With the reimposition of secondary US sanctions on Iran, this country is now faced with issues such as receiving money for its oil exports. The Head of the Iran-China Chamber of Commerce and Industry has announced that China will only pay 35-40 percent of Iran’s oil sales to this country in money and will barter trade the balance, and Iran has no options but to sell oil to China.
Are the Chinese kicking Iran while it is down? With these prospects, is Iran’s strategy of looking to the East the right one?

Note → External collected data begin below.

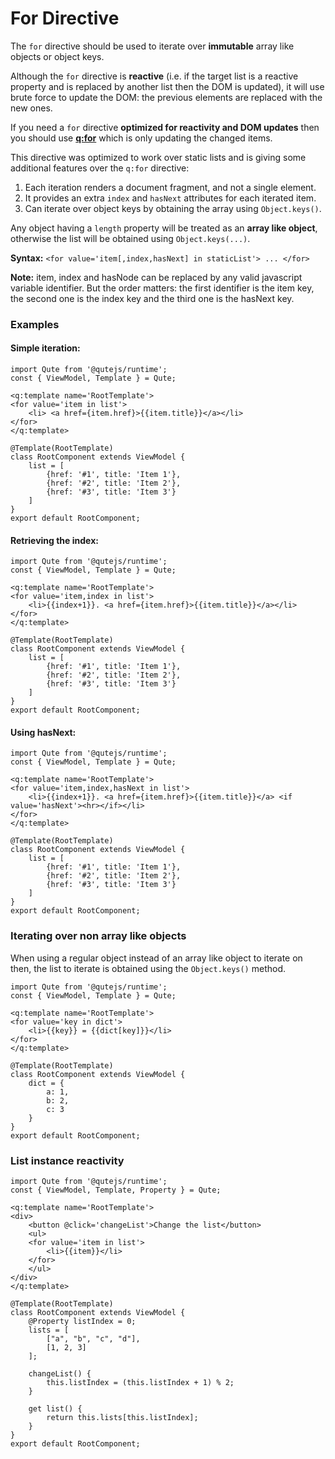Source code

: # For Directive

The `for` directive should be used to iterate over **immutable** array like objects or object keys.

Although the `for` directive is **reactive** (i.e. if the target list is a reactive property and is replaced by another list then the DOM is updated), it will use brute force to update the DOM: the previous elements are replaced with the new ones.

If you need a `for` directive **optimized for reactivity and DOM updates** then you should use **[q:for](#/attributes/q-for)** which is only updating the changed items.

This directive was optimized to work over static lists and is giving some additional features over the `q:for` directive:

1. Each iteration renders a document fragment, and not a single element.
2. It provides an extra `index` and `hasNext` attributes for each iterated item.
3. Can iterate over object keys by obtaining the array using `Object.keys()`.

Any object having a `length` property will be treated as an **array like object**, otherwise the list will be obtained using `Object.keys(...)`.

**Syntax:** `<for value='item[,index,hasNext] in staticList'> ... </for>`

**Note:** item, index and hasNode can be replaced by any valid javascript variable identifier. But the order matters: the first identifier is the item key, the second one is the index key and the third one is the hasNext key.


### Examples

#### Simple iteration:

```jsq
import Qute from '@qutejs/runtime';
const { ViewModel, Template } = Qute;

<q:template name='RootTemplate'>
<for value='item in list'>
	<li> <a href={item.href}>{{item.title}}</a></li>
</for>
</q:template>

@Template(RootTemplate)
class RootComponent extends ViewModel {
    list = [
        {href: '#1', title: 'Item 1'},
        {href: '#2', title: 'Item 2'},
        {href: '#3', title: 'Item 3'}
    ]
}
export default RootComponent;
```

#### Retrieving the index:

```jsq
import Qute from '@qutejs/runtime';
const { ViewModel, Template } = Qute;

<q:template name='RootTemplate'>
<for value='item,index in list'>
	<li>{{index+1}}. <a href={item.href}>{{item.title}}</a></li>
</for>
</q:template>

@Template(RootTemplate)
class RootComponent extends ViewModel {
    list = [
        {href: '#1', title: 'Item 1'},
        {href: '#2', title: 'Item 2'},
        {href: '#3', title: 'Item 3'}
    ]
}
export default RootComponent;
```

#### Using hasNext:

```jsq
import Qute from '@qutejs/runtime';
const { ViewModel, Template } = Qute;

<q:template name='RootTemplate'>
<for value='item,index,hasNext in list'>
	<li>{{index+1}}. <a href={item.href}>{{item.title}}</a> <if value='hasNext'><hr></if></li>
</for>
</q:template>

@Template(RootTemplate)
class RootComponent extends ViewModel {
    list = [
        {href: '#1', title: 'Item 1'},
        {href: '#2', title: 'Item 2'},
        {href: '#3', title: 'Item 3'}
    ]
}
export default RootComponent;
```

### Iterating over non array like objects

When using a regular object instead of an array like object to iterate on then, the list to iterate is obtained using the `Object.keys()` method.

```jsq
import Qute from '@qutejs/runtime';
const { ViewModel, Template } = Qute;

<q:template name='RootTemplate'>
<for value='key in dict'>
	<li>{{key}} = {{dict[key]}}</li>
</for>
</q:template>

@Template(RootTemplate)
class RootComponent extends ViewModel {
	dict = {
        a: 1,
        b: 2,
        c: 3
	}
}
export default RootComponent;
```

### List instance reactivity

```jsq
import Qute from '@qutejs/runtime';
const { ViewModel, Template, Property } = Qute;

<q:template name='RootTemplate'>
<div>
	<button @click='changeList'>Change the list</button>
	<ul>
	<for value='item in list'>
		<li>{{item}}</li>
	</for>
	</ul>
</div>
</q:template>

@Template(RootTemplate)
class RootComponent extends ViewModel {
    @Property listIndex = 0;
    lists = [
        ["a", "b", "c", "d"],
        [1, 2, 3]
    ];

	changeList() {
		this.listIndex = (this.listIndex + 1) % 2;
	}

    get list() {
        return this.lists[this.listIndex];
    }
}
export default RootComponent;
```

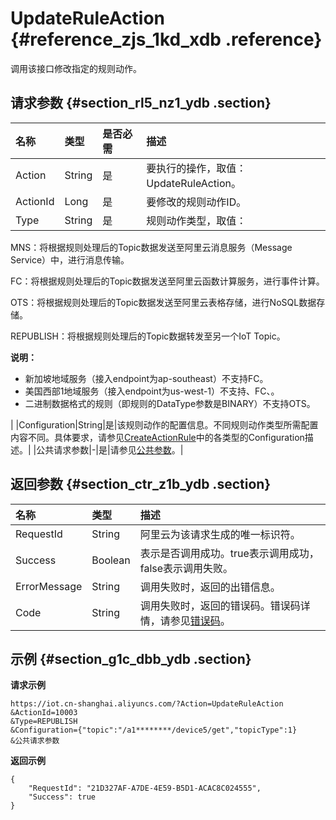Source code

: # UpdateRuleAction {#reference_zjs_1kd_xdb .reference}

调用该接口修改指定的规则动作。

## 请求参数 {#section_rl5_nz1_ydb .section}

|名称|类型|是否必需|描述|
|:-|:-|:---|:-|
|Action|String|是|要执行的操作，取值：UpdateRuleAction。|
|ActionId|Long|是|要修改的规则动作ID。|
|Type|String|是| 规则动作类型，取值：

 MNS：将根据规则处理后的Topic数据发送至阿里云消息服务（Message Service）中，进行消息传输。

 FC：将根据规则处理后的Topic数据发送至阿里云函数计算服务，进行事件计算。

 OTS：将根据规则处理后的Topic数据发送至阿里云表格存储，进行NoSQL数据存储。

 REPUBLISH：将根据规则处理后的Topic数据转发至另一个IoT Topic。

 **说明：** 

-   新加坡地域服务（接入endpoint为ap-southeast）不支持FC。
-   美国西部1地域服务（接入endpoint为us-west-1）不支持、FC、。
-   二进制数据格式的规则（即规则的DataType参数是BINARY）不支持OTS。

 |
|Configuration|String|是|该规则动作的配置信息。不同规则动作类型所需配置内容不同。具体要求，请参见[CreateActionRule](intl.zh-CN/云端开发指南/云端API参考/规则引擎/CreateRuleAction.md#section_ev2_m5z_xdb)中的各类型的Configuration描述。|
|公共请求参数|-|是|请参见[公共参数](intl.zh-CN/云端开发指南/云端API参考/公共参数.md#)。|

## 返回参数 {#section_ctr_z1b_ydb .section}

|名称|类型|描述|
|:-|:-|:-|
|RequestId|String|阿里云为该请求生成的唯一标识符。|
|Success|Boolean|表示是否调用成功。true表示调用成功，false表示调用失败。|
|ErrorMessage|String|调用失败时，返回的出错信息。|
|Code|String|调用失败时，返回的错误码。错误码详情，请参见[错误码](intl.zh-CN/云端开发指南/云端API参考/错误码.md#)。|

## 示例 {#section_g1c_dbb_ydb .section}

**请求示例**

```
https://iot.cn-shanghai.aliyuncs.com/?Action=UpdateRuleAction
&ActionId=10003
&Type=REPUBLISH
&Configuration={"topic":"/a1********/device5/get","topicType":1}
&公共请求参数
```

**返回示例**

```
{
    "RequestId": "21D327AF-A7DE-4E59-B5D1-ACAC8C024555",
    "Success": true
}
```

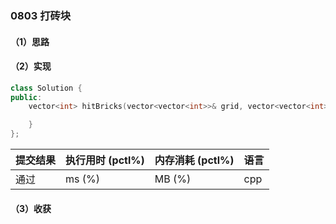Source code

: ### 0803 打砖块

#### （1）思路

#### （2）实现

```cpp
class Solution {
public:
    vector<int> hitBricks(vector<vector<int>>& grid, vector<vector<int>>& hits) {

    }
};
```

| 提交结果 | 执行用时 (pctl%) | 内存消耗 (pctl%) | 语言 |
|:---------|:-----------------|:-----------------|:-----|
| 通过     |  ms (%)   |  MB (%)  | cpp  |

#### （3）收获
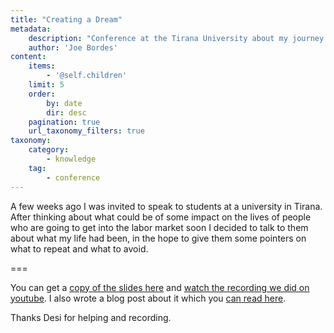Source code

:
 ```yaml
---
title: "Creating a Dream"
metadata:
    description: "Conference at the Tirana University about my journey to create my dream."
    author: 'Joe Bordes'
content:
    items:
        - '@self.children'
    limit: 5
    order:
        by: date
        dir: desc
    pagination: true
    url_taxonomy_filters: true
taxonomy:
    category:
        - knowledge
    tag:
        - conference
---
```


A few weeks ago I was invited to speak to students at a university in Tirana. After thinking about what could be of some impact on the lives of people who are going to get into the labor market soon I decided to talk to them about what my life had been, in the hope to give them some pointers on what to repeat and what to avoid.

===

You can get a [copy of the slides here](./CreatingDreams.odp) and [watch the recording we did on youtube](https://youtu.be/JFnpjQYGUJk). I also wrote a blog post about it which you [can read here](https://joebordes.com/the-danger-of-finding-your-purpose-and-passion).

Thanks Desi for helping and recording.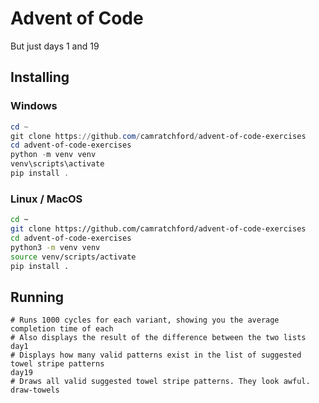 # Advent of Code

But just days 1 and 19


## Installing

### Windows

```powershell
cd ~
git clone https://github.com/camratchford/advent-of-code-exercises
cd advent-of-code-exercises
python -m venv venv
venv\scripts\activate
pip install .
```

### Linux / MacOS

```bash
cd ~
git clone https://github.com/camratchford/advent-of-code-exercises
cd advent-of-code-exercises
python3 -m venv venv
source venv/scripts/activate
pip install .
```


## Running

```shell
# Runs 1000 cycles for each variant, showing you the average completion time of each
# Also displays the result of the difference between the two lists
day1
# Displays how many valid patterns exist in the list of suggested towel stripe patterns
day19
# Draws all valid suggested towel stripe patterns. They look awful.
draw-towels
```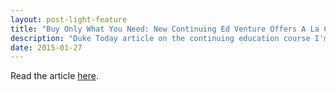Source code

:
 ```yaml
---
layout: post-light-feature
title: "Buy Only What You Need: New Continuing Ed Venture Offers A La Carte Course Pricing"
description: "Duke Today article on the continuing education course I'm developing."
date: 2015-01-27
---
```

 
Read the article [here](http://today.duke.edu/2015/01/onlinecontinuinged).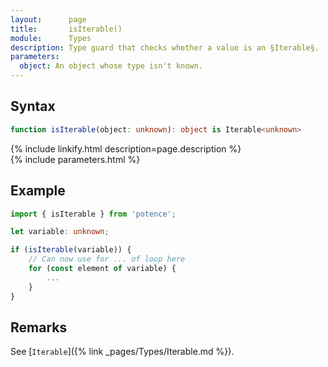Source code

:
 ```yaml
---
layout:      page
title:       isIterable()
module:      Types
description: Type guard that checks whether a value is an §Iterable§.
parameters:
  object: An object whose type isn't known.
---
```

## Syntax

```ts
function isIterable(object: unknown): object is Iterable<unknown>
```

<div class="description">{% include linkify.html description=page.description %}</div>
{% include parameters.html %}

## Example

```ts
import { isIterable } from 'potence';

let variable: unknown;

if (isIterable(variable)) {
    // Can now use for ... of loop here
    for (const element of variable) {
        ...
    }
}
```

## Remarks

See [`Iterable`]({% link _pages/Types/Iterable.md %}).
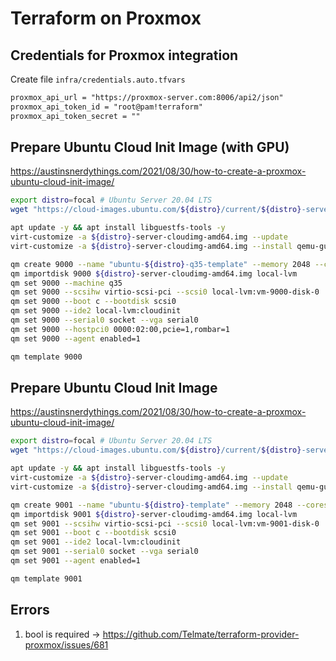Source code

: # Terraform on Proxmox

## Credentials for Proxmox integration
Create file `infra/credentials.auto.tfvars`

```txt
proxmox_api_url = "https://proxmox-server.com:8006/api2/json"
proxmox_api_token_id = "root@pam!terraform"
proxmox_api_token_secret = ""
```

## Prepare Ubuntu Cloud Init Image (with GPU)
https://austinsnerdythings.com/2021/08/30/how-to-create-a-proxmox-ubuntu-cloud-init-image/

```bash
export distro=focal # Ubuntu Server 20.04 LTS
wget "https://cloud-images.ubuntu.com/${distro}/current/${distro}-server-cloudimg-amd64.img"

apt update -y && apt install libguestfs-tools -y
virt-customize -a ${distro}-server-cloudimg-amd64.img --update
virt-customize -a ${distro}-server-cloudimg-amd64.img --install qemu-guest-agent,wget,curl,telnet,unzip

qm create 9000 --name "ubuntu-${distro}-q35-template" --memory 2048 --cores 2 --net0 virtio,bridge=vmbr1
qm importdisk 9000 ${distro}-server-cloudimg-amd64.img local-lvm
qm set 9000 --machine q35
qm set 9000 --scsihw virtio-scsi-pci --scsi0 local-lvm:vm-9000-disk-0
qm set 9000 --boot c --bootdisk scsi0
qm set 9000 --ide2 local-lvm:cloudinit
qm set 9000 --serial0 socket --vga serial0
qm set 9000 --hostpci0 0000:02:00,pcie=1,rombar=1
qm set 9000 --agent enabled=1

qm template 9000
```

## Prepare Ubuntu Cloud Init Image
https://austinsnerdythings.com/2021/08/30/how-to-create-a-proxmox-ubuntu-cloud-init-image/

```bash
export distro=focal # Ubuntu Server 20.04 LTS
wget "https://cloud-images.ubuntu.com/${distro}/current/${distro}-server-cloudimg-amd64.img"

apt update -y && apt install libguestfs-tools -y
virt-customize -a ${distro}-server-cloudimg-amd64.img --update
virt-customize -a ${distro}-server-cloudimg-amd64.img --install qemu-guest-agent,wget,curl,telnet,unzip

qm create 9001 --name "ubuntu-${distro}-template" --memory 2048 --cores 2 --net0 virtio,bridge=vmbr1
qm importdisk 9001 ${distro}-server-cloudimg-amd64.img local-lvm
qm set 9001 --scsihw virtio-scsi-pci --scsi0 local-lvm:vm-9001-disk-0
qm set 9001 --boot c --bootdisk scsi0
qm set 9001 --ide2 local-lvm:cloudinit
qm set 9001 --serial0 socket --vga serial0
qm set 9001 --agent enabled=1

qm template 9001
```

## Errors
1. bool is required -> https://github.com/Telmate/terraform-provider-proxmox/issues/681
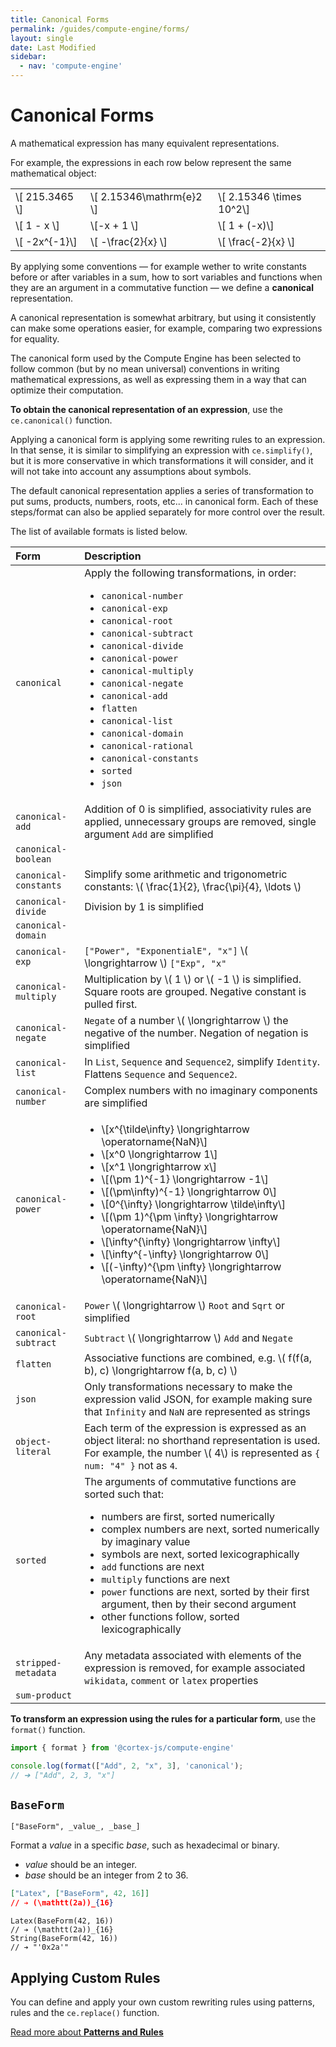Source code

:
 ```yaml
---
title: Canonical Forms
permalink: /guides/compute-engine/forms/
layout: single
date: Last Modified
sidebar:
  - nav: 'compute-engine'
---
```


<script type='module'>
    import {  renderMathInDocument } 
      from '//unpkg.com/mathlive/dist/mathlive.min.mjs';
    renderMathInDocument({
      TeX: {
        delimiters: {
          inline: [ ['$', '$'], ['\\(', '\\)']],
          display: [['$$', '$$'],['\\[', '\\]']],
        },
      },
      asciiMath: null,
      processEnvironments : false,
      renderAccessibleContent: false,
    });
</script>

# Canonical Forms

A mathematical expression has many equivalent representations. 

For example, the expressions in each row below represent the same mathematical 
object:

| | | | 
| :-- | :-- | :-- |
| \\[ 215.3465 \\]  | \\[ 2.15346\\mathrm{e}2 \\]    | \\[  2.15346 \\times 10^2\\]|
| \\[ 1 - x \\]     | \\[-x + 1 \\]        | \\[  1 + (-x)\\]|
| \\[ -2x^{-1}\\]   | \\[ -\frac{2}{x} \\] |  \\[ \frac{-2}{x} \\]| 

By applying some conventions &mdash; for example wether to write constants before 
or after variables in a sum, how to sort variables and functions when they are an argument in a commutative function &mdash; we define a **canonical**
representation. 

A canonical representation is somewhat arbitrary, but using it consistently
can make some operations easier, for example, comparing two expressions for
equality.

The canonical form used by the Compute Engine has been selected to follow 
common (but by no mean universal) conventions in writing mathematical 
expressions, as well as expressing them in a way that can optimize their computation.

**To obtain the canonical representation of an expression**, use the 
`ce.canonical()` function.

Applying a canonical form is applying some rewriting rules to an expression.
In that sense, it is similar to simplifying an expression with 
`ce.simplify()`, but it is more conservative in which transformations
it will consider, and it will not take into account any assumptions about 
symbols.


The default canonical representation applies a series of transformation to 
put sums, products, numbers, roots, etc... in canonical form. Each of
these steps/format can also be applied separately for more control over the result.

The list of available formats is listed below.


<div class=symbols-table>

| Form | Description |
| :--- | :--- |
| `canonical` | Apply the following transformations, in order: <ul><li> `canonical-number`</li><li>`canonical-exp`</li><li>`canonical-root`</li><li>`canonical-subtract`</li><li>`canonical-divide`</li><li>`canonical-power`</li><li>`canonical-multiply`</li><li>`canonical-negate`</li><li>`canonical-add`</li><li>`flatten`</li><li>`canonical-list`</li><li>`canonical-domain`</li><li>`canonical-rational`</li><li>`canonical-constants`</li><li>`sorted`</li><li>`json`</li></ul>|
| `canonical-add` | Addition of 0 is simplified, associativity rules are applied, unnecessary groups are removed, single argument `Add` are simplified |
| `canonical-boolean` ||
| `canonical-constants` | Simplify some arithmetic and trigonometric constants: \\( \frac{1}{2}, \frac{\pi}{4}, \ldots \\) |
| `canonical-divide` | Division by 1 is simplified |
| `canonical-domain` | |
| `canonical-exp` | `["Power", "ExponentialE", "x"]` \\( \longrightarrow \\) `["Exp", "x"` |
| `canonical-multiply` | Multiplication by \\( 1 \\)  or \\( -1 \\) is simplified. Square roots are grouped. Negative constant is pulled first. |
| `canonical-negate` | `Negate` of a number \\( \longrightarrow \\) the negative of the number. Negation of negation is simplified |
| `canonical-list` | In `List`, `Sequence` and `Sequence2`, simplify `Identity`. Flattens `Sequence` and `Sequence2`. | 
| `canonical-number` | Complex numbers with no imaginary components are simplified |
| `canonical-power` | <ul><li>\\[x^{\tilde\infty} \longrightarrow \operatorname{NaN}\\]</li><li>\\[x^0 \longrightarrow 1\\]</li><li>\\[x^1 \longrightarrow x\\]</li><li>\\[(\pm 1)^{-1} \longrightarrow -1\\]</li><li>\\[(\pm\infty)^{-1} \longrightarrow 0\\]</li><li>\\[0^{\infty} \longrightarrow \tilde\infty\\]</li><li>\\[(\pm 1)^{\pm \infty} \longrightarrow \operatorname{NaN}\\]</li><li>\\[\infty^{\infty} \longrightarrow \infty\\]</li><li>\\[\infty^{-\infty} \longrightarrow 0\\]</li><li>\\[(-\infty)^{\pm \infty} \longrightarrow \operatorname{NaN}\\]</li></ul> |
| `canonical-root` | `Power` \\( \longrightarrow \\) `Root` and `Sqrt` or simplified|
| `canonical-subtract` | `Subtract` \\( \longrightarrow \\) `Add` and `Negate` |
| `flatten` | Associative functions are combined, e.g. \\( f(f(a, b), c) \longrightarrow f(a, b, c) \\) |
| `json` | Only transformations necessary to make the expression valid JSON, for example making sure that `Infinity` and `NaN` are represented as strings|
| `object-literal` | Each term of the expression is expressed as an object literal: no shorthand representation is used. For example, the number \\( 4\\) is represented as `{ num: "4" }` not as `4`.|
| `sorted` | The arguments of commutative functions are sorted such that: <ul><li> numbers are first, sorted numerically </li><li> complex numbers are next, sorted numerically by imaginary value </li><li> symbols are next, sorted lexicographically </li><li> `add` functions are next </li><li> `multiply` functions are next </li><li> `power` functions are next, sorted by their first argument, then by their second argument </li><li> other functions follow, sorted lexicographically</li></ul>|
| `stripped-metadata` | Any metadata associated with elements of the expression is removed, for example associated `wikidata`, `comment` or `latex` properties |
| `sum-product` | | 

</div>





**To transform an expression using the rules for a particular form**, use the
`format()` function.

```js
import { format } from '@cortex-js/compute-engine'

console.log(format(["Add", 2, "x", 3], 'canonical');
// ➔ ["Add", 2, 3, "x"]
```

## `BaseForm`

`["BaseForm", _value_, _base_]`

Format a _value_ in a specific _base_, such as hexadecimal or binary.

- _value_ should be an integer.
- _base_ should be an integer from 2 to 36.

```json
["Latex", ["BaseForm", 42, 16]]
// ➔ (\mathtt(2a))_{16}
```

```cortex
Latex(BaseForm(42, 16))
// ➔ (\mathtt(2a))_{16}
String(BaseForm(42, 16))
// ➔ "'0x2a'"
```


## Applying Custom  Rules

You can define and apply your own custom rewriting rules using patterns,
rules and the `ce.replace()` function.

<div class='read-more'><a href="/guides/compute-engine/patterns-and-rules/">Read more about <strong>Patterns and Rules</strong><svg class="svg-chevron" ><use xlink:href="#svg-chevron"></use></svg></a></div>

Mohsen Shariatinia, Professor of political sciences at Shahid Beheshti University and researcher on Asia, told Persia Digest (PD): “This is more Iran’s problem rather than China’s. Because there are no banks through which Iran can receive the money for its oil exports. Transferring Iran’s petrodollars is now an impossibility.”
He added: “Forty percent of Iran’s goods are imported from China and the government settles its accounts with its oil sales. China is Iran’s biggest oil customer. But, with the return of financial sanctions, there are no banks willing to make this transfer for Iran. This problem is also seen in other countries, including Iraq and Sri Lanka.”
Shariatinia reiterated: “The volume of trade between Beijing and Tehran is less than one percent of China’s entire foreign trade. This figure is not large enough for China to play such a game.”